##### EXERCISE INPUT

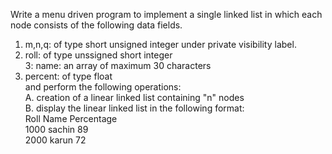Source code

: Write a menu driven program to implement a single linked list in which each node consists of the following data fields.<br>
1. m,n,q: of type short unsigned integer under private visibility label.<br>
2. roll: of type unssigned short integer <br>
3: name: an array of maximum 30 characters <br>
4. percent: of type float <br>
and perform the following operations:<br>
A. creation of a linear linked list containing "n" nodes<br>
B. display the linear linked list in the following format:<br>
Roll      Name      Percentage<br>
1000      sachin      89<br>
2000      karun      72<br>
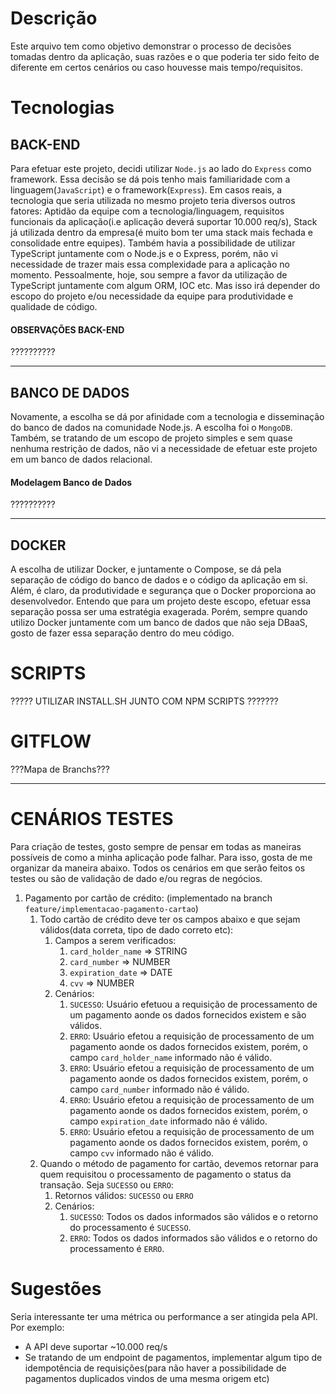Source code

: # Descrição
Este arquivo tem como objetivo demonstrar o processo de decisões tomadas dentro da aplicação, suas razões e o que poderia ter sido feito de diferente em certos cenários ou caso houvesse mais tempo/requisitos.

# Tecnologias 
## BACK-END
Para efetuar este projeto, decidi utilizar `Node.js` ao lado do `Express` como framework. Essa decisão se dá pois tenho mais familiaridade com a linguagem(`JavaScript`) e o framework(`Express`). Em casos reais, a tecnologia que seria utilizada no mesmo projeto teria diversos outros fatores: Aptidão da equipe com a tecnologia/linguagem, requisitos funcionais da aplicação(i.e aplicação deverá suportar 10.000 req/s), Stack já utilizada dentro da empresa(é muito bom ter uma stack mais fechada e consolidade entre equipes). Também havia a possibilidade de utilizar TypeScript juntamente com o Node.js e o Express, porém, não vi necessidade de trazer mais essa complexidade para a aplicação no momento. Pessoalmente, hoje, sou sempre a favor da utilização de TypeScript juntamente com algum ORM, IOC etc. Mas isso irá depender do escopo do projeto e/ou necessidade da equipe para produtividade e qualidade de código.

#### OBSERVAÇÕES BACK-END
??????????

----

## BANCO DE DADOS
Novamente, a escolha se dá por afinidade com a tecnologia e disseminação do banco de dados na comunidade Node.js. A escolha foi o `MongoDB`. Também, se tratando de um escopo de projeto simples e sem quase nenhuma restrição de dados, não vi a necessidade de efetuar este projeto em um banco de dados relacional.

#### Modelagem Banco de Dados
??????????

----

## DOCKER
A escolha de utilizar Docker, e juntamente o Compose, se dá pela separação de código do banco de dados e o código da aplicação em si. Além, é claro, da produtividade e segurança que o Docker proporciona ao desenvolvedor. Entendo que para um projeto deste escopo, efetuar essa separação possa ser uma estratégia exagerada. Porém, sempre quando utilizo Docker juntamente com um banco de dados que não seja DBaaS, gosto de fazer essa separação dentro do meu código.


# SCRIPTS
????? UTILIZAR INSTALL.SH JUNTO COM NPM SCRIPTS ???????


# GITFLOW
???Mapa de Branchs???


----

# CENÁRIOS TESTES
Para criação de testes, gosto sempre de pensar em todas as maneiras possíveis de como a minha aplicação pode falhar. Para isso, gosta de me organizar da maneira abaixo. Todos os cenários em que serão feitos os testes ou são de validação de dado e/ou regras de negócios. 

1. Pagamento por cartão de crédito: (implementado na branch `feature/implementacao-pagamento-cartao`)
   1. Todo cartão de crédito deve ter os campos abaixo e que sejam válidos(data correta, tipo de dado correto etc):
      1. Campos a serem verificados:
         1. `card_holder_name` => STRING
         2. `card_number` => NUMBER
         3. `expiration_date` => DATE
         4. `cvv` => NUMBER
      2. Cenários:
         1. `SUCESSO`: Usuário efetuou a requisição de processamento de um pagamento aonde os dados fornecidos existem e são válidos.
         2. `ERRO`: Usuário efetou a requisição de processamento de um pagamento aonde os dados fornecidos existem, porém, o campo `card_holder_name` informado não é válido.
         3. `ERRO`: Usuário efetou a requisição de processamento de um pagamento aonde os dados fornecidos existem, porém, o campo `card_number` informado não é válido.
         4. `ERRO`: Usuário efetou a requisição de processamento de um pagamento aonde os dados fornecidos existem, porém, o campo `expiration_date` informado não é válido.
         5. `ERRO`: Usuário efetou a requisição de processamento de um pagamento aonde os dados fornecidos existem, porém, o campo `cvv` informado não é válido.
   2. Quando o método de pagamento for cartão, devemos retornar para quem requisitou o processamento de pagamento o status da transação. Seja `SUCESSO` ou `ERRO`:
      1. Retornos válidos: `SUCESSO` ou `ERRO`
      2. Cenários:
         1. `SUCESSO`: Todos os dados informados são válidos e o retorno do processamento é `SUCESSO`.
         2. `ERRO`: Todos os dados informados são válidos e o retorno do processamento é `ERRO`.
   
# Sugestões
Seria interessante ter uma métrica ou performance a ser atingida pela API. Por exemplo:
  - A API deve suportar ~10.000 req/s
  - Se tratando de um endpoint de pagamentos, implementar algum tipo de idempotência de requisições(para não haver a possibilidade de pagamentos duplicados vindos de uma mesma origem etc)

##########

§ HOW TO COMPLETE THIS TASK
When a line in the data contains the string "tipo", copy that line.

§ REPLY TO THE TASK
   1. Todo cartão de crédito deve ter os campos abaixo e que sejam válidos(data correta, tipo de dado correto etc):
  - Se tratando de um endpoint de pagamentos, implementar algum tipo de idempotência de requisições(para não haver a possibilidade de pagamentos duplicados vindos de uma mesma origem etc)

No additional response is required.